_WHAT YOU SHOULD DO_. Copy each line in the data below that contains the word "path".

EXTRACTED ENTRIES section start

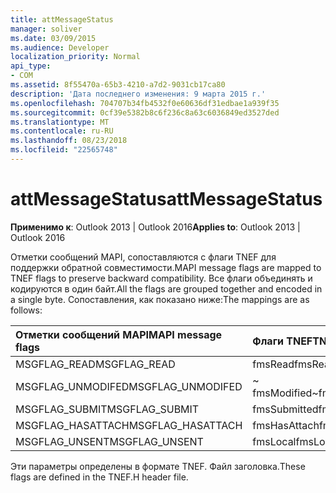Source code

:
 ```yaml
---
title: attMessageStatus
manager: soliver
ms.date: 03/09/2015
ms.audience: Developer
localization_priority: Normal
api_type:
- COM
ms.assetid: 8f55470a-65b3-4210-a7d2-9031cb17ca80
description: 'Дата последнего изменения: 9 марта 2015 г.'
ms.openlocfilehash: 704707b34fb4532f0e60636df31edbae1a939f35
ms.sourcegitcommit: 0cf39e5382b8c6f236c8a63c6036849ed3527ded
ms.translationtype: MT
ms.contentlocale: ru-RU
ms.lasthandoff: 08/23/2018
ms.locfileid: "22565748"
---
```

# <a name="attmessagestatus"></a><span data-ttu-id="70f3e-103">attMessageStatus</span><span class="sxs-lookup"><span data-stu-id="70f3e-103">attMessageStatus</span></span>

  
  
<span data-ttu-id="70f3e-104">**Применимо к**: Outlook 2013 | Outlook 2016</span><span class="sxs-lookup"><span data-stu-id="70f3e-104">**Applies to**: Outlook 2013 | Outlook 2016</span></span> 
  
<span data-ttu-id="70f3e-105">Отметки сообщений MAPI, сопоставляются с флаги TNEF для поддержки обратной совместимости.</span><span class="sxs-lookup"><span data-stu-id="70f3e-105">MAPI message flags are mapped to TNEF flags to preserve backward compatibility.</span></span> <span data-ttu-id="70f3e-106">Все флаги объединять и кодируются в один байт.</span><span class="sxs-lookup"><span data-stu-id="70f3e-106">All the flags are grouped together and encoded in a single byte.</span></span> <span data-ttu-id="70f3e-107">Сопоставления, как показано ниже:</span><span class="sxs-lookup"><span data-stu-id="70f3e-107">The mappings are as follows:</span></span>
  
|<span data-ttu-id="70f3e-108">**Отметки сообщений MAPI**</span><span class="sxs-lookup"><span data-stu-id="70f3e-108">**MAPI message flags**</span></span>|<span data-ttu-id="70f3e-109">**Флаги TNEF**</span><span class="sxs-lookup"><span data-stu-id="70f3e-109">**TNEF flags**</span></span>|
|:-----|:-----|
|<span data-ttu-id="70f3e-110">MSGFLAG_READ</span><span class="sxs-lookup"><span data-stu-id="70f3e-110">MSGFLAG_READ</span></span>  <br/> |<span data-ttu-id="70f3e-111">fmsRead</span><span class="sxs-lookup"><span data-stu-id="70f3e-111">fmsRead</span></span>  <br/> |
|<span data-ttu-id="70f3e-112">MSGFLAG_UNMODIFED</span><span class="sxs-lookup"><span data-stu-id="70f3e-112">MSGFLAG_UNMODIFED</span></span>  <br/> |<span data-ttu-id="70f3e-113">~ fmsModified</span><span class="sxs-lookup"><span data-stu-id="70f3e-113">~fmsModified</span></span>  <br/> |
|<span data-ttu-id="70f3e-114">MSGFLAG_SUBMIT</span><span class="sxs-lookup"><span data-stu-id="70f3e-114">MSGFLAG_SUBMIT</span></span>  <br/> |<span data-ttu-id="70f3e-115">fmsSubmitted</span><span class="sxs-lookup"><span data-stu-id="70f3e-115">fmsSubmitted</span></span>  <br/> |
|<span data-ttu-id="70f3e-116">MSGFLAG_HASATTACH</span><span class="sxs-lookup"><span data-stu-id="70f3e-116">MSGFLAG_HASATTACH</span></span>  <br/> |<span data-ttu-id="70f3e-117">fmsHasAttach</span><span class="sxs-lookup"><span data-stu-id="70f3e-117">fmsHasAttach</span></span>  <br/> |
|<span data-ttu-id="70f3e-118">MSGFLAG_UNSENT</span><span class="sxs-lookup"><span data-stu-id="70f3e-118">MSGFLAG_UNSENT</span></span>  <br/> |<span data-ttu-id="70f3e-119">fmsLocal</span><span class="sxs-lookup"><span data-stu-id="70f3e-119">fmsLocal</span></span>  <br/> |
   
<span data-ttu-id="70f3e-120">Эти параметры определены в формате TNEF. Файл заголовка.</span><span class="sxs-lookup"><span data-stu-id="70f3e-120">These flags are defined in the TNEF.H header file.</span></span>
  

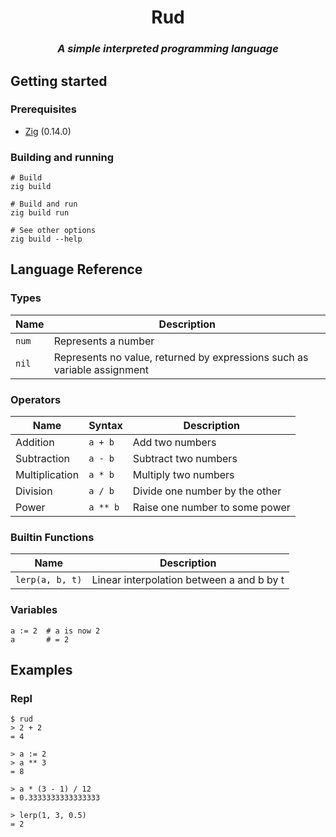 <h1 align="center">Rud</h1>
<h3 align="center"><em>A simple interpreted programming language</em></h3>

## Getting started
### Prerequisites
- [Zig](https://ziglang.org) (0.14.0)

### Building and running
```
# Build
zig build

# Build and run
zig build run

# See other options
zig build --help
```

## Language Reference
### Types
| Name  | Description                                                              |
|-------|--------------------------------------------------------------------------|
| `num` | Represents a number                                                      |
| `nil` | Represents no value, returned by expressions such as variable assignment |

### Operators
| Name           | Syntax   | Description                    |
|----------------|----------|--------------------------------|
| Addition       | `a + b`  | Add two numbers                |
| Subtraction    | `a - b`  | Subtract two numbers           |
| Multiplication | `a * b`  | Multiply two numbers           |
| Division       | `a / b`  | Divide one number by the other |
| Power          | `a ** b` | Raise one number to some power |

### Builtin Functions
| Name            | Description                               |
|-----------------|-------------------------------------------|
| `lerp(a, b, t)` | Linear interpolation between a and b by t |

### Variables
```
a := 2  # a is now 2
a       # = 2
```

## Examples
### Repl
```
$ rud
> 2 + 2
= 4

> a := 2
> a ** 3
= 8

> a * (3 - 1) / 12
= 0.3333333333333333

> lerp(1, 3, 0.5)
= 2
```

EXTRACTED ENTRIES section end
EXTRACTED ENTRIES section start

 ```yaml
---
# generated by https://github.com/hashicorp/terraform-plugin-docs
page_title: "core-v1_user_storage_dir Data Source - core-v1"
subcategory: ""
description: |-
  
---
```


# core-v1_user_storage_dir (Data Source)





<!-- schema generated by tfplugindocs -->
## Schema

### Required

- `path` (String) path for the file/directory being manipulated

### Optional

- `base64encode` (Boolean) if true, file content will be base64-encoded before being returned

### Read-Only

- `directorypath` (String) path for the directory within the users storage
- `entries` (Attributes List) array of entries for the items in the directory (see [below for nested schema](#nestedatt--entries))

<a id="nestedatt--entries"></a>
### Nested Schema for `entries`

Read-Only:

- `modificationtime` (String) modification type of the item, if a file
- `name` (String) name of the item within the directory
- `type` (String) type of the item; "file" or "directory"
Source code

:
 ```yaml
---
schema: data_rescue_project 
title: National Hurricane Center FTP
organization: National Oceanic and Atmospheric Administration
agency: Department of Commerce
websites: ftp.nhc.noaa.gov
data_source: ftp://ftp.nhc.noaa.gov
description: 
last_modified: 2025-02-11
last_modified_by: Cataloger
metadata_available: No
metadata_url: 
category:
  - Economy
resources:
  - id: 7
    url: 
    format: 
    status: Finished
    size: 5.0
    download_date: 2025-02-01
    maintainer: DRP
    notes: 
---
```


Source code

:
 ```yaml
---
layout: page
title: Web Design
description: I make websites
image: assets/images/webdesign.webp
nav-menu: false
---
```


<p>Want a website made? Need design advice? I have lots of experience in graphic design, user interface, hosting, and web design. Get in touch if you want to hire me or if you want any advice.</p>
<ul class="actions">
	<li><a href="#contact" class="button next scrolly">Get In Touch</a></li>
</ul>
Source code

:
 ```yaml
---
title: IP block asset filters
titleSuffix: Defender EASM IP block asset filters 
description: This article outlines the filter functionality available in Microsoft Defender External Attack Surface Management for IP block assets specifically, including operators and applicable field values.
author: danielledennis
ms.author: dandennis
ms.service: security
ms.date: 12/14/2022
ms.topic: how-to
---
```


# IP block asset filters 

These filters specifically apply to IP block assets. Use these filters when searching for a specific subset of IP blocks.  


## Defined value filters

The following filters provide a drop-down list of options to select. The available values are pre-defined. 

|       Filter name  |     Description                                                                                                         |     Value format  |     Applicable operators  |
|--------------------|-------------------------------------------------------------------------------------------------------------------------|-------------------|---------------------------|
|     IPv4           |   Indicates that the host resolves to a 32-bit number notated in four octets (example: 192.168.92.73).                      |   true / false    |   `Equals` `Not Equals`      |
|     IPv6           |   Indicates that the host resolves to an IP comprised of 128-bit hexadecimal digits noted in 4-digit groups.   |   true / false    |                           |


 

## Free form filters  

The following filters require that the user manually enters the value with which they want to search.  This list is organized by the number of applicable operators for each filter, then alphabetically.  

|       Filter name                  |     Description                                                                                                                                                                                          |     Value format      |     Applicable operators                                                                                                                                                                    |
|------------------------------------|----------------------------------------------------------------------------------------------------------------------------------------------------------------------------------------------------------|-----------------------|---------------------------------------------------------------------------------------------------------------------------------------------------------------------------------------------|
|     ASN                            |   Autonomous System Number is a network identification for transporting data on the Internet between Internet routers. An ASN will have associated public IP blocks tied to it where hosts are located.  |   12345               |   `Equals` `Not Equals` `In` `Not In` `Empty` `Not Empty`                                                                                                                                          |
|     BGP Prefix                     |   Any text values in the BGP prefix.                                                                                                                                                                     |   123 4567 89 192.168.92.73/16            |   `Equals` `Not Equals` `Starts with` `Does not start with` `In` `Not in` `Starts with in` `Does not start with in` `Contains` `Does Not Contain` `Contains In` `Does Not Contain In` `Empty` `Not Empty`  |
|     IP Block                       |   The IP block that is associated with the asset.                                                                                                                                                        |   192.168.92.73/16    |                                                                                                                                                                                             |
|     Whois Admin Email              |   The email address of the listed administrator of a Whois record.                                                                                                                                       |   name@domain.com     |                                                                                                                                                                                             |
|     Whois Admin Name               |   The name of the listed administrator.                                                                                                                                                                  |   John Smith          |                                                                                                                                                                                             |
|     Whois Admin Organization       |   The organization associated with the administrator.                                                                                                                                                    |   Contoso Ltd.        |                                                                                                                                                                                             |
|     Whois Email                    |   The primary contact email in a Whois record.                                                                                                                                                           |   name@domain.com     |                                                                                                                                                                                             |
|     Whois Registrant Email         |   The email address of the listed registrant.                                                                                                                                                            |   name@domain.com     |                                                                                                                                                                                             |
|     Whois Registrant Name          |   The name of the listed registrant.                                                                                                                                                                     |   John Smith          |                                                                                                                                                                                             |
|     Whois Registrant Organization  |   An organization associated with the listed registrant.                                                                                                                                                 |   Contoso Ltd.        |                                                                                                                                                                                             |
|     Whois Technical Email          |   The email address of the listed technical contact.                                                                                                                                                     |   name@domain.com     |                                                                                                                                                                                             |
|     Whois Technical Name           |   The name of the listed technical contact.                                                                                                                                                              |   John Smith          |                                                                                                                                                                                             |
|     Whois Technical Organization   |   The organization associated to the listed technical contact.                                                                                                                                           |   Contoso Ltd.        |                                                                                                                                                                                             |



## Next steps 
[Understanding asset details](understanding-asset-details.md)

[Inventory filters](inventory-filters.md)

EXTRACTED ENTRIES section end
EXTRACTED ENTRIES section start

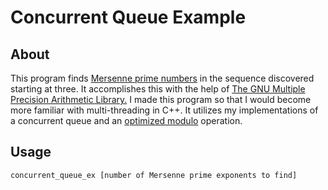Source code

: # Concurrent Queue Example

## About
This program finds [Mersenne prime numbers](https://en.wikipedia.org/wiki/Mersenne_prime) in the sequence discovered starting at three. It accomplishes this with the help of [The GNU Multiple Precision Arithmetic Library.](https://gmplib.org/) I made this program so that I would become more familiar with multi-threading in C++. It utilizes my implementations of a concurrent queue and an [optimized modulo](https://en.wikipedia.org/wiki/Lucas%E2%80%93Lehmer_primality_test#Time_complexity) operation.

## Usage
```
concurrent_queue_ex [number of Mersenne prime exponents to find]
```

EXTRACTED ENTRIES section end

_SOLUTION FOR THIS EXERCISE_.
- `path` (String) path for the file/directory being manipulated
- `directorypath` (String) path for the directory within the users storage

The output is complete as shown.